Describing his allegory, Plato depicts a cave, in which prisoners live. These prisoners stand for people who are unaware of the Theory of Forms. They are chained and cannot turn and move their heads. That is why they can see exclusively the wall of their cave, with a fire burning behind their backs. Between the prisoners and the fire, there is “a raised way,” along which people (puppeteers) walk. Standing behind the prisoners so that the latter cannot see them, the puppeteers play with marionettes that throw shadows on one of the walls of the cave. The chained prisoners cannot see the real objects passing behind them; they see and hear nothing but shadows and echoes thrown by objects that are indiscernible for them.
Therefore, the prisoners will falsely believe that appearance is reality. They will be sure that the shadows they see are real and will not know what really causes them. That is why, when they start talking, they are likely to apply the name of a real object to its shadow. As Plato puts it, “And if they could talk to one another, don’t you think they’d suppose that the names they used applied to the things they see passing before them?” From Plato’s standpoint, the prisoners will be wrong since they will apply the terms of their language not to the real objects that produce a shadow but the shadows. The prisoners cannot discern the real referent of the terms they use because they cannot turn their heads.

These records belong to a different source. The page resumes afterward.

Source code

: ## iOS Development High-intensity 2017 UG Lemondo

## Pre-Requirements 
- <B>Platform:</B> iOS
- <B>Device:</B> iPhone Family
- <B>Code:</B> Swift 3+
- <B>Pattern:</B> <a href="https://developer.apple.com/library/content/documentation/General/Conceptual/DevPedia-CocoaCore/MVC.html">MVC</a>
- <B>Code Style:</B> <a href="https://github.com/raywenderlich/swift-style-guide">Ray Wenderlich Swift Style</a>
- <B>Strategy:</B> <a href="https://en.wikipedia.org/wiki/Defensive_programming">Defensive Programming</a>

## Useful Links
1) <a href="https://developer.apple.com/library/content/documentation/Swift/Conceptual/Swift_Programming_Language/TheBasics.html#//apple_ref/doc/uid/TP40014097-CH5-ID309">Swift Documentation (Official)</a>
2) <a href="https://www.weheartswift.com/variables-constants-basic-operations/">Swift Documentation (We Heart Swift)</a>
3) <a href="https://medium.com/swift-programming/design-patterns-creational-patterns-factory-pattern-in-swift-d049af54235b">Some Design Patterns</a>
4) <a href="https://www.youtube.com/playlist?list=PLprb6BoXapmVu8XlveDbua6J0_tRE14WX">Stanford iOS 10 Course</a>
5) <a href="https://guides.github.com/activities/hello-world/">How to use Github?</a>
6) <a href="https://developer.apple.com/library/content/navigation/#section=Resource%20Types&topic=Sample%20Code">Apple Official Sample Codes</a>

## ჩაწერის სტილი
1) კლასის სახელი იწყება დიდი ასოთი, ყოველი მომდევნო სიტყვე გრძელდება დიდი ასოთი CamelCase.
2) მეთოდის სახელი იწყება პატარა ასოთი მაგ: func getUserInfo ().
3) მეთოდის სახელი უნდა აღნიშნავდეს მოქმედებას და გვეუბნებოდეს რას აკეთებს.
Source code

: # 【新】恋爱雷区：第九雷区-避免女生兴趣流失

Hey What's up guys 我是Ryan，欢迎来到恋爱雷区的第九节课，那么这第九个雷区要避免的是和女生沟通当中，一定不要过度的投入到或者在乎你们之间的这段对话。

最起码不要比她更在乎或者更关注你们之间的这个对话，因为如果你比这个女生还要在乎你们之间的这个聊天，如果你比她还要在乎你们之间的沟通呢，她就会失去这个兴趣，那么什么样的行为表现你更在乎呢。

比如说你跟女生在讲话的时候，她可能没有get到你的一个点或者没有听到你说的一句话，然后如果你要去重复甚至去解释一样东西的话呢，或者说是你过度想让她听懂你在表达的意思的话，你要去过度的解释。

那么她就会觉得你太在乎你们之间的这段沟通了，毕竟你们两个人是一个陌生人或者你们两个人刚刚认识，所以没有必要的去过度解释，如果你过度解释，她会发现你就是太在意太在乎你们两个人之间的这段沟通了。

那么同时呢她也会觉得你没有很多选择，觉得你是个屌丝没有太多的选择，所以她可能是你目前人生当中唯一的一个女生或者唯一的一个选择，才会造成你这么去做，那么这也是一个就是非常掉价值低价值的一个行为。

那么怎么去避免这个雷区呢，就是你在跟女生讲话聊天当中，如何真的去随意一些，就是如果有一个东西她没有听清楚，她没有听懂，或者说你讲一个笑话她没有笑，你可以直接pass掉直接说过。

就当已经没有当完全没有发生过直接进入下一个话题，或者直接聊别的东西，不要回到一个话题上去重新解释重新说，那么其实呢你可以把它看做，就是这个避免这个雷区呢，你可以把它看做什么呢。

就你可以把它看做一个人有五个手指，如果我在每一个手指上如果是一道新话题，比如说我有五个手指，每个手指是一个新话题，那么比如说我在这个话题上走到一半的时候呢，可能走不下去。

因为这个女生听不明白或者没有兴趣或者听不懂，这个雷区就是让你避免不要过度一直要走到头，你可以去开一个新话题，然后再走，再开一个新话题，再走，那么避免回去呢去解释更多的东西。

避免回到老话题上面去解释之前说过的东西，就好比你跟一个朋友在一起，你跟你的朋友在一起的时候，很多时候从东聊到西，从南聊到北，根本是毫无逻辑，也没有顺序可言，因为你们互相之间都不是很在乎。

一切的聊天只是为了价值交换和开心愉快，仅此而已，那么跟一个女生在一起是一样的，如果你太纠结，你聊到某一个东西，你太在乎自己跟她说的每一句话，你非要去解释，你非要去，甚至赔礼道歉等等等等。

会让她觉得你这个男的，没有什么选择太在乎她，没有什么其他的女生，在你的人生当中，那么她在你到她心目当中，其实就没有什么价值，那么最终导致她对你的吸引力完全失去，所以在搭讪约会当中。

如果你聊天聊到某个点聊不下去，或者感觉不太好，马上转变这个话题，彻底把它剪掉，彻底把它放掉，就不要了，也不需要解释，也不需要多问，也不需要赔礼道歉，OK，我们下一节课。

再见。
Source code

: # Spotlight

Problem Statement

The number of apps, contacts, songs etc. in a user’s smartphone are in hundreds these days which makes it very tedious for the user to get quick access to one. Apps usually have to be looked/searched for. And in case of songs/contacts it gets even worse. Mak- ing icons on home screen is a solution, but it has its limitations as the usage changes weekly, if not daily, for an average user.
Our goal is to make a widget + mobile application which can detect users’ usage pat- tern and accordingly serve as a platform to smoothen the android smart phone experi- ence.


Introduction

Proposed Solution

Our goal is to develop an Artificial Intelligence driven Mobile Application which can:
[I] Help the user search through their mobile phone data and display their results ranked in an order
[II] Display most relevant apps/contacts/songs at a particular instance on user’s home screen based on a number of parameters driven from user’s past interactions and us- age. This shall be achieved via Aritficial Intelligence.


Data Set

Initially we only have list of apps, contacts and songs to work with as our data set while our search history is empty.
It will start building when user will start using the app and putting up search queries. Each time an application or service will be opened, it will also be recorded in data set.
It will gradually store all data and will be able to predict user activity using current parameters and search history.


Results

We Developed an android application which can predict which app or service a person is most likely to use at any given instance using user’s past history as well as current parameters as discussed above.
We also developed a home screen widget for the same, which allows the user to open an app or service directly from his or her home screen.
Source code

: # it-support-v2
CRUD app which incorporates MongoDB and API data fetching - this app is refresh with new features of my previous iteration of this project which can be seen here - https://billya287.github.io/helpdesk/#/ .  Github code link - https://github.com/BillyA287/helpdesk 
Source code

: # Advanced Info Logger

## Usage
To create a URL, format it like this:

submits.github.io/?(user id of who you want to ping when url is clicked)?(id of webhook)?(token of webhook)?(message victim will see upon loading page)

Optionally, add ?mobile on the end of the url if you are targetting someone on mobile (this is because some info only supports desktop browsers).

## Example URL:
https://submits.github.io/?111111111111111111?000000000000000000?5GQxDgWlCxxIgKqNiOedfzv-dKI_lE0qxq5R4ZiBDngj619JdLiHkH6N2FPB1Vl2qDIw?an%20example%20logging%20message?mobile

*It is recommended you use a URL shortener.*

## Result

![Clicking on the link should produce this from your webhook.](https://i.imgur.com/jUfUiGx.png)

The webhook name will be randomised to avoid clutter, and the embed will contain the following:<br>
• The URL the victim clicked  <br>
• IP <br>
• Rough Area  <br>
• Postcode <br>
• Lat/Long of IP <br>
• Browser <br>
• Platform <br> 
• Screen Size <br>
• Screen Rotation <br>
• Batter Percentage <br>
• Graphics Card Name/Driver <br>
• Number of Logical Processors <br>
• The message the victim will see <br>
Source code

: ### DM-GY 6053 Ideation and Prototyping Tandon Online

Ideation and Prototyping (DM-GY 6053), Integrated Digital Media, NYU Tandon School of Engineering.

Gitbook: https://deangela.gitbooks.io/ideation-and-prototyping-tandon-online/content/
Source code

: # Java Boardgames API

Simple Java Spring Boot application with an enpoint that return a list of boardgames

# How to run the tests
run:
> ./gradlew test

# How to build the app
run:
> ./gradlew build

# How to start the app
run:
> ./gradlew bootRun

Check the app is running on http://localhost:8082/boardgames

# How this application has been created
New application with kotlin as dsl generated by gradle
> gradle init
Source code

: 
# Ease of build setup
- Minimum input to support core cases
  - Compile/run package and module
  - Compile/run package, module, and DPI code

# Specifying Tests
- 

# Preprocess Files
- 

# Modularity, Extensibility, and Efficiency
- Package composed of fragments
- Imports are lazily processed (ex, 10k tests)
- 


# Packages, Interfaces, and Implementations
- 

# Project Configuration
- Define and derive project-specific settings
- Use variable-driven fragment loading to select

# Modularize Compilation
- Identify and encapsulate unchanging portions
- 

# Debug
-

In this respect, Plato’s standpoint is clear. General terms of a language cannot serve as a means of nomination of physical objects that people can see. As a matter of fact, general terms stand for the things that are indiscernible for a human eye but can be grasped with the mind. The prisoners realize their mistake only when they are released from the cave and can discern real objects by turning their heads. In Plato’s terms, turning one’s head in order to see the real cause of something is equal to grasping the Forms with the mind. The role of the Forms in the formation of the human ability to speak and think is highly significant since terms of a language become meaningful only by “naming” the Forms that are composed of the objects that people perceive. Plato himself views the allegory of the cave as “the ascent of the soul into the intellectual world,” and his core argument runs as follows:
In the world of knowledge the idea of good appears last of all, and is seen only with an effort; and, when seen, is also inferred to be the universal author of all things beautiful and right, parent of light and of the lord of light in this visible world, and the immediate source of reason and truth in the intellectual.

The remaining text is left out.